Sentencing guidelines called for a term ranging from 21¾ to 30½ years. Prosecutors argued for the maximum, which would have kept Herbst locked up for about 20 years.

Instead, with credit for time in jail since his arrest in November, Herbst will serve about 7¾ years in prison and the balance on supervised release after pleading guilty to second-degree intentional murder.

"To this day, I believe he was going to kill her that night," Austin Herbst is quoted in a presentence defense argument filed one day before the judge chose Friday to depart from state guidelines. "If I would have stood aside, my mom would be dead. I knew what I did, and why I did it, and to this day I am confident that my decisions were justified."

Gary Herbst was killed in the family's home in Elko New Market by Austin Herbst on July 6, 2013. The body remained in the home until mid-August of that year, when the mother and son hauled it out after dark and dumped it in the woods near Barron, Wis.

Herbst's mother, 63-year-old Connie L. Herbst, remains jailed charged with aiding and abetting second-degree murder and is due back in court before Judge Colleen King on July 14.

The son went on to explain in the defense filing that he took his father's handgun from under the couch where he slept and shot him in the back of the head in order to free his mother "from a prison, and I put her back in one. ... I am really hoping she gets a reduced sentence.

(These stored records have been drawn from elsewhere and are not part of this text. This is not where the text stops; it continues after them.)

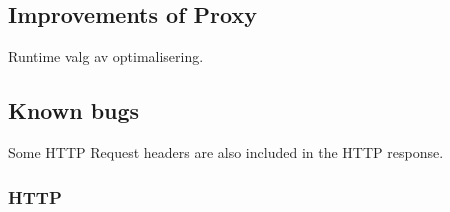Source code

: \subsection{Improvements of Proxy}

Runtime valg av optimalisering.




\subsection{Known bugs}

Some HTTP Request headers are also included in the HTTP response.

\subsubsection{HTTP}
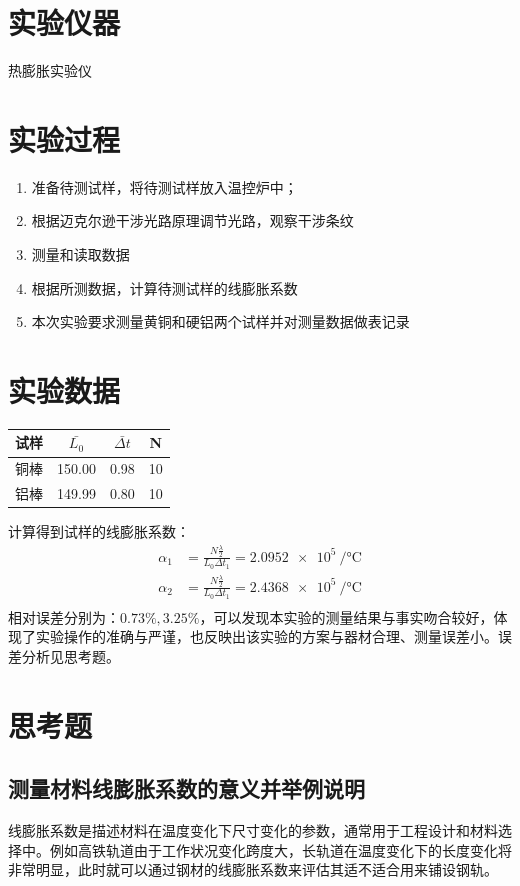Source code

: \documentclass[a4paper,utf8]{article}
\begin{document}
\section{实验仪器}%
    热膨胀实验仪
\section{实验过程}%
    \begin{enumerate}
        \item 准备待测试样，将待测试样放入温控炉中；
        \item 根据迈克尔逊干涉光路原理调节光路，观察干涉条纹
        \item 测量和读取数据
        \item 根据所测数据，计算待测试样的线膨胀系数
        \item 本次实验要求测量黄铜和硬铝两个试样并对测量数据做表记录         
    \end{enumerate}
\section{实验数据}
    \begin{table}[!ht]
        \centering
        \begin{tabular}{|c|c|c|c|}
        \hline
            试样 & $\bar{L_0}$ & $\bar{\Delta t}$ & N \\ \hline
            铜棒 & 150.00 & 0.98 & 10 \\ 
            铝棒 & 149.99 & 0.80 & 10 \\ \hline
        \end{tabular}
    \end{table}
    计算得到试样的线膨胀系数：
    \begin{align*}
        \alpha_1 & =\frac{N\frac\lambda2}{L_0 {\Delta t}_1}=\num{2.0952e5}~\unit{\per\degreeCelsius}\\
        \alpha_2 & =\frac{N\frac\lambda2}{L_0 {\Delta t}_1}=\num{2.4368e5}~\unit{\per\degreeCelsius}\\
    \end{align*}
    相对误差分别为：$0.73 \%,3.25\%$，可以发现本实验的测量结果与事实吻合较好，体现了实验操作的准确与严谨，也反映出该实验的方案与器材合理、测量误差小。误差分析见思考题。
\section{思考题}
    \subsection{测量材料线膨胀系数的意义并举例说明} 
    线膨胀系数是描述材料在温度变化下尺寸变化的参数，通常用于工程设计和材料选择中。例如高铁轨道由于工作状况变化跨度大，长轨道在温度变化下的长度变化将非常明显，此时就可以通过钢材的线膨胀系数来评估其适不适合用来铺设钢轨。
\end{document}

It wasn't her fault. She was just trying to protect me, and I was trying to protect her."

The defense argument revealed many accusations spanning years of Gary Herbst being a "cruel, dangerous bully to his wife and son."

Gary Herbst threatened many times to kill his wife over their 30 years of marriage. Also, the son alleged, his mother wasn't allowed to have any friends nor allowed to speak with family.

"He didn't even allow her to go to her mother's funeral," Austin Herbst told the court. If the two of them went anyway, the son continued, his father threatened to "call the cops on my mom for kidnapping [and] would plant drugs on her."

Austin Herbst said his father often hit his mother, recalling, "My mother always had bruises that I noticed as a kid."

He said his father directed physical abuse at him as well, once "he was angry at me for interrupting and put a cigarette out on me" at age 6 or 7. A couple of years later, Austin Herbst disclosed to the court, "I bothered him by going into the basement, and he grabbed me by the neck and he threw me up the stairs resulting in an injured back."

Pushing for the maximum sentence under state guidelines, the prosecution wrote in its argument with the court that Austin Herbst "executed his father [and] then threw away his father like yesterday's trash."

Prosecutors also noted how Gary Herbst was sleeping in his own house and helpless when he was shot by his son, who had other and less deadly options to prevent his mother from being harmed that day. They said he could have taken the gun while his father slept and hidden it or he could have gone to his mother, who was at the local library and the time, and warned her.

"Instead, [the] defendant simply made the choice to kill his father because [he] had the opportunity," the prosecution argued. "The pistol was there and loaded. ... He chose to murder his father as a matter of convenience to eliminate what he saw as a problem."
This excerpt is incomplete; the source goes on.